Risk and protective factors for alcohol and other drug problems in adolescence and early adulthood: Implications for substance abuse prevention
J. David Hawkins, Richard F. Catalano and Janet Y. Miller

The key to preventing frequent or abusive use of ATOD by adolescents, say these authors, may lie in identifying early individual and societal risk and protective factors, understanding how these factors can be changed, and applying this knowledge to the design and controlled study of early childhood prevention programs targeted to high-risk groups with multiple risk factors. The authors review the literature on societal factors - such as laws and behavior norms, availability of drugs, poverty, neighborhood quality - and on individual and interpersonal factors - such as physiological makeup, family ATOD use and attitudes, family disorganization and parenting skills, low educational commitment, friendships with drug users, and anti-societal behavior.

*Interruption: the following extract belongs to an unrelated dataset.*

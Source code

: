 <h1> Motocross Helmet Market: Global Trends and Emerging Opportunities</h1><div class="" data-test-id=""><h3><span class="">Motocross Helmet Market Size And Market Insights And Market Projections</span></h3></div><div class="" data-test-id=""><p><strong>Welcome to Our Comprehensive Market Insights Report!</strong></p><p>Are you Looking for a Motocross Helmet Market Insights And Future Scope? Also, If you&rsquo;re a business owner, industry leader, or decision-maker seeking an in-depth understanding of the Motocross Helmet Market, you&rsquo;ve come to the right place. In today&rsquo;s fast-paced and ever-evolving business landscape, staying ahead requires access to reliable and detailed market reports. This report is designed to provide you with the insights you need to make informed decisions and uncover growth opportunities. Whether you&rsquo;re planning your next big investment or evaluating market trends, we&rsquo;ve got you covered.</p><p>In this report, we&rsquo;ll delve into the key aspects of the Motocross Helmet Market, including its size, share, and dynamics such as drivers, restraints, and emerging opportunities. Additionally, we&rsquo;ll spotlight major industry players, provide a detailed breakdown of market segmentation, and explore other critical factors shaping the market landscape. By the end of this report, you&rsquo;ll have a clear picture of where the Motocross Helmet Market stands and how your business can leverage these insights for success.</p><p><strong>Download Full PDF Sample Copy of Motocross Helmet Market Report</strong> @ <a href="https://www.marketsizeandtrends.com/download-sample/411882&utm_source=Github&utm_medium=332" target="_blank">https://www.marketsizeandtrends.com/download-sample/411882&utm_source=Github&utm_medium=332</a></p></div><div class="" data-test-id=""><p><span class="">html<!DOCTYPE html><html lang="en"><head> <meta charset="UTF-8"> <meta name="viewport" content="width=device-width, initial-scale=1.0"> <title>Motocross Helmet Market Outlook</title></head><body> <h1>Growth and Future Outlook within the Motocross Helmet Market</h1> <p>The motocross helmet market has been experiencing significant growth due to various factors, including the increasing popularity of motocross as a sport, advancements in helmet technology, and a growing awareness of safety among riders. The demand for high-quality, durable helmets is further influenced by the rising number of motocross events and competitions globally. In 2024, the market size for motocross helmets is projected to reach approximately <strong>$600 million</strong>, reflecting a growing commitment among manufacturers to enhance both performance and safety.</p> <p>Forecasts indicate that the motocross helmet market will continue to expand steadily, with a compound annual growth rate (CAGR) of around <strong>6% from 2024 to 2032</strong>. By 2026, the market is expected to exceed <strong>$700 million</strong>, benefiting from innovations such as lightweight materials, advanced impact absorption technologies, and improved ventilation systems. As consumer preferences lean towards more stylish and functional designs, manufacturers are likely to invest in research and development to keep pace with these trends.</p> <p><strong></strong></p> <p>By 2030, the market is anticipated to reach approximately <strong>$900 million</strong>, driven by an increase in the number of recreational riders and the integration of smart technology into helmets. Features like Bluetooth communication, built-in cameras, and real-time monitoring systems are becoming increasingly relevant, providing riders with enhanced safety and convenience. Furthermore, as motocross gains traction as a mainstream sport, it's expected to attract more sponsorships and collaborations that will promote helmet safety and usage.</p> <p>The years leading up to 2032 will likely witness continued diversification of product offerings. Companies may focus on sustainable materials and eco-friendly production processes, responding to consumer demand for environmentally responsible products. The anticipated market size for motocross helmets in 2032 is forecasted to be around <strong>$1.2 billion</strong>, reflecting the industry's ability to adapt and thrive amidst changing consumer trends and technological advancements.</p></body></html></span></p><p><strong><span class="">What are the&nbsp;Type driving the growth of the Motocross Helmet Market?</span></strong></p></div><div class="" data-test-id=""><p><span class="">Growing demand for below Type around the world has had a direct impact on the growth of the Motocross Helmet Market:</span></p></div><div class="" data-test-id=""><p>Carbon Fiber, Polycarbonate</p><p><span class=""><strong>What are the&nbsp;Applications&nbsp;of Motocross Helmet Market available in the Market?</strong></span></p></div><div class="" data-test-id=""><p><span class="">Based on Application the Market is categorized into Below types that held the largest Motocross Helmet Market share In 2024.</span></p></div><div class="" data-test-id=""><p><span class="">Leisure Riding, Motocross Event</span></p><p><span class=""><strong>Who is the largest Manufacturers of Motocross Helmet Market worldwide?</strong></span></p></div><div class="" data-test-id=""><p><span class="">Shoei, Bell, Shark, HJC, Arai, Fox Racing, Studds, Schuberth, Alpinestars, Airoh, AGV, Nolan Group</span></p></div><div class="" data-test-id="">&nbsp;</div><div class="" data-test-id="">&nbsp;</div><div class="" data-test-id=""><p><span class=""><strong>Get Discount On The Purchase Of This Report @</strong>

Studies of recent ATOD prevention programs show that successful strategies reduce individual and societal risk factors, either directly or by enhancing protective and resiliency factors across multiple domains (individual, peer, family, school, community, and society). Despite changing social norms, the same risk factors predict ATOD use and are good preventive targets, while some risk factors are more significant at different developmental stages. For example, early academic problems are less predictive than early aggressive behavior. The risk for ATOD use increases as the number of factors increase. Several situations limit current ATOD prevention activities: a focus on risk factors at the time drug use starts, especially on laws and norms that favor drug use (e.g. low legal drinking age), and on changing social behavior norms; a lack of attention to multiple or protective factors; and questions about research methods.

The authors outline prevention activities and specific programs that have shown success in reducing the early risk factors for ATOD use (as well as other social problems) and call for controlled research on combinations of activities, such as: early childhood and family support programs that enhance children's health, nutrition, child care, and education, and mother's social support, education, employment, and family planning services; parenting skills education and family functioning training for parents of children and adolescents; and social competence skills training for young children.

School-based approaches include promoting academic achievement by changing classroom education methods to incorporate "cooperative learning" and individual tutoring; reorganizing schools to adapt their curricula, promote student-teacher-community involvement, and improve discipline methods; creating alternative activities for youths in schools and other settings, such as promoting involvement in school governance, career education, and peer tutoring. Participation in helping programs outside of school, physical challenges like Outward Bound, and comprehensive programs that focus on multiple risks simultaneously in all settings: home, school, community, and the mass media, should also be studied.